Mentions légales du service

Skip to content
Snippets Groups Projects
Lauréline Nevin's avatar
Lauréline Nevin authored
added s_min to the model's optional parameters. Tweaked so that for a "flat" in put, new_vocab_term favours s_max/2
c57591bc
History

pyBᴇᴀᴛLᴇx

This is a Python implementation of the BᴇᴀᴛLᴇx timeseries summarization algorithm[¹]. Mostly implemented following the associated paper, although with a couple hints taken from the authors' MATLAB code. The most computationally intensive part of the algorithm, the frequent use of a modified Dynamic Time Warping algorithm, has been implemented as a C extension module.

Installation

Compilation of this package has been tested for python 3.5, 3.6 and 3.7. Use python setup.py build to compile then either add the resulting ./build/lib.*/ directory to your pythonpath or use python setup.py install [--user] to install it.

Usage

The algorithm is implemented in the beatlex.BeatLex class. The following arguments can be passed upon instanciation:

s_max            [int]: Maximum term size to consider adding to the vocabulary
k_max            [int]: Maximum vocabulary size to learn
dtw_w            [int]: Width of the Sakoe-Chiba band for DTW computation
new_vocab_thresh [float]: New vocabulary term threshold.
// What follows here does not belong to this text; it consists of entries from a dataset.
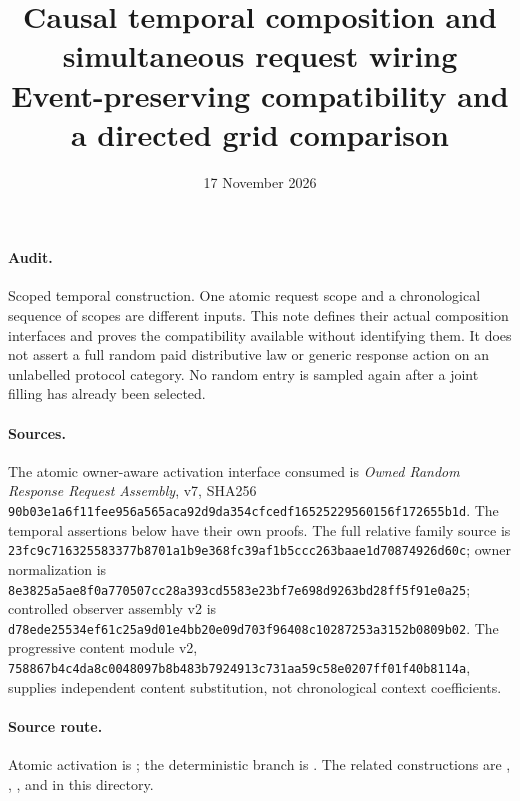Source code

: \documentclass[11pt]{article}\usepackage{amsmath,amssymb,amsthm,geometry}\geometry{margin=1in}
\title{Causal temporal composition and simultaneous request wiring\\Event-preserving compatibility and a directed grid comparison}
\date{17 November 2026}
\begin{document}
\maketitle
\paragraph{Audit.} Scoped temporal construction. One atomic request scope and a chronological sequence of scopes are different inputs. This note defines their actual composition interfaces and proves the compatibility available without identifying them. It does not assert a full random paid distributive law or generic response action on an unlabelled protocol category. No random entry is sampled again after a joint filling has already been selected.

\paragraph{Sources.} The atomic owner-aware activation interface consumed is \emph{Owned Random Response Request Assembly}, v7, SHA256 \texttt{90b03e1a6f11fee956a565aca92d9da354cfcedf16525229560156f172655b1d}. The temporal assertions below have their own proofs. The full relative family source is \texttt{23fc9c716325583377b8701a1b9e368fc39af1b5ccc263baae1d70874926d60c}; owner normalization is \texttt{8e3825a5ae8f0a770507cc28a393cd5583e23bf7e698d9263bd28ff5f91e0a25}; controlled observer assembly v2 is \texttt{d78ede25534ef61c25a9d01e4bb20e09d703f96408c10287253a3152b0809b02}. The progressive content module v2, \texttt{758867b4c4da8c0048097b8b483b7924913c731aa59c58e0207ff01f40b8114a}, supplies independent content substitution, not chronological context coefficients.

\paragraph{Source route.} Atomic activation is \texttt{}; the deterministic branch is \texttt{}. The related constructions are \texttt{}, \texttt{}, \texttt{}, and \texttt{} in this directory.
\end{document}
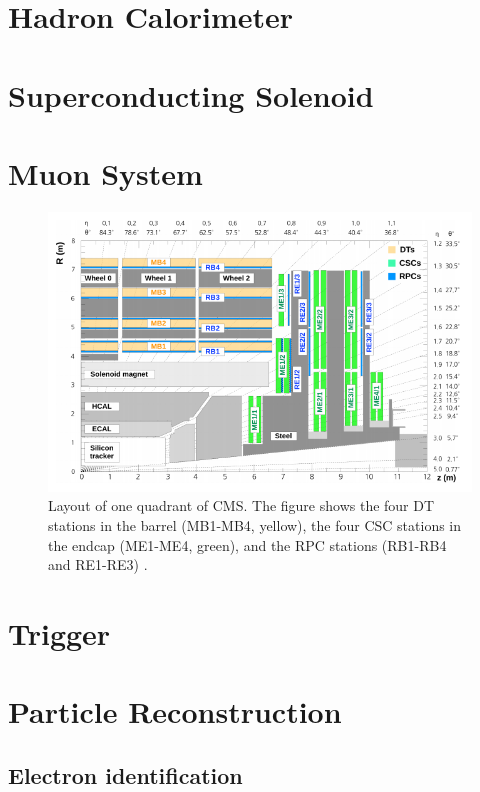 \section{Hadron Calorimeter} \label{sec-HadronCalorimeter}

\section{Superconducting Solenoid} \label{sec-SuperconductingSolenoid}

\section{Muon System} \label{sec-MuonSystem}

\begin{figure}\label{fig-CMSLongitudinalView}
\includegraphics[width=\textwidth]{Figures/CMSLongitudinalView.png}
\caption{Layout of one quadrant of CMS. The figure shows the four DT stations in the barrel (MB1-MB4, yellow), the four CSC stations in the endcap (ME1-ME4, green), and the RPC stations (RB1-RB4 and RE1-RE3) \cite{CMSexperiment}.}
\end{figure}

\section{Trigger} \label{sec-Trigger}

\section{Particle Reconstruction} \label{sec-ParticleReconstruction}

\subsection{Electron identification}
Lower = more words, higher = segments are matched to words
                        more leniently
progbar          [bool]: Display progress bars (requires the tqdm package) 
verbose          [bool]: Print progress update to the standard output

You may then pass your data to the fit_transform method, with the constraint that it should be possible to safely cast the dtype of your data to the internal dtype of the beatlex.mdtw submodule, and for best performance it is recommended to avoid the cast by using that dtype for your data in a first place. The internal dtype is set at compilation time, it currently is numpy.float64.

For Multivariate data, the first dimension must be the different variables and the second one must be the "time" axis.

The function will return a list of named tuples corresponding to the different segments of the input data, with associated id of the assigned vocabulary term, beginning index and length of the segment. The constructed vocabulary can be retreived from the BeatLex object via the .vocab property.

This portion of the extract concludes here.